Volume 12, Number 12, July 2022

Learning Structured Information from Small Datasets of Heterogeneous Unstructured Multipage Invoices


David Emmanuel Katz1, Christophe Guyeux2, Ariel Haimovici1, Bastian Silva1, Lionel Chamorro1, Raul Barriga Rubio1 and Mahuna Akplogan1,, 2UniversitĀ“e de Bourgogne Franche-ComtĀ“e, France


We propose an end to end approach using graph construction and semantic representation learning to solve the problem of structured information extraction from heterogeneous, semi-structured, and high noise human readable documents. Our system first converts PDF documents into single connected graphs where we represent each token on the page as a node, with vertices consisting of the inverse euclidean distances between tokens.
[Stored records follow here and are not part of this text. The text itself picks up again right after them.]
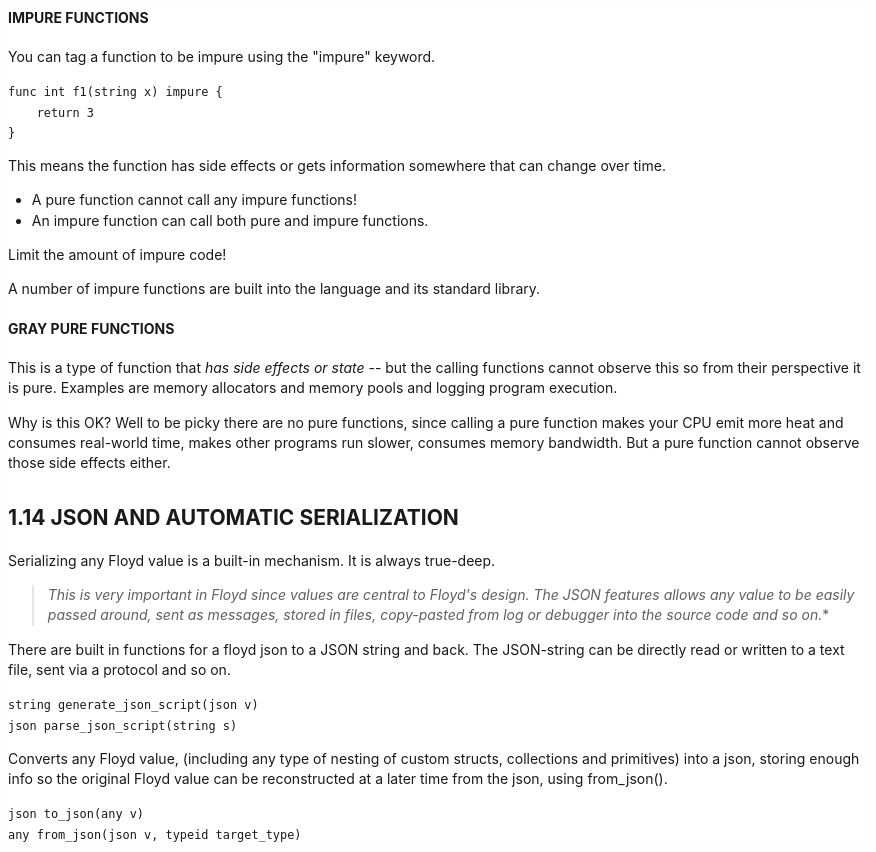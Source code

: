 <a id="impure-functions"></a>
#### IMPURE FUNCTIONS

You can tag a function to be impure using the "impure" keyword.

```
func int f1(string x) impure {
	return 3
}
```

This means the function has side effects or gets information somewhere that can change over time.

- A pure function cannot call any impure functions!
- An impure function can call both pure and impure functions.

Limit the amount of impure code!

A number of impure functions are built into the language and its standard library.


<a id="gray-pure-functions"></a>
#### GRAY PURE FUNCTIONS

This is a type of function that *has side effects or state* -- but the calling functions cannot observe this so from their perspective it is pure. Examples are memory allocators and memory pools and logging program execution.

Why is this OK? Well to be picky there are no pure functions, since calling a pure function makes your CPU emit more heat and consumes real-world time, makes other programs run slower, consumes memory bandwidth. But a pure function cannot observe those side effects either.







<a id="114-json-and-automatic-serialization"></a>
## 1.14 JSON AND AUTOMATIC SERIALIZATION

Serializing any Floyd value is a built-in mechanism. It is always true-deep.

>*This is very important in Floyd since values are central to Floyd's design. The JSON features allows any value to be easily passed around, sent as messages, stored in files, copy-pasted from log or debugger into the source code and so on.**

There are built in functions for a floyd json to a JSON string and back. The JSON-string can be directly read or written to a text file, sent via a protocol and so on.

```
string generate_json_script(json v)
json parse_json_script(string s)
```

Converts any Floyd value, (including any type of nesting of custom structs, collections and primitives) into a json, storing enough info so the original Floyd value can be reconstructed at a later time from the json, using from_json().

```
json to_json(any v)
any from_json(json v, typeid target_type)
```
Token, lines, and individual character nodes are augmented with dense text model vectors. We then proceed to represent each node as a vector using a tailored GraphSAGE algorithm that is then used downstream by a simple feedforward network. Using our approach, we achieve state-of-the-art methods when benchmarked against our dataset of 205 PDF invoices. Along with generally published metrics, we introduce a highly punitive yet application specific informative metric that we use to further measure the performance of our model.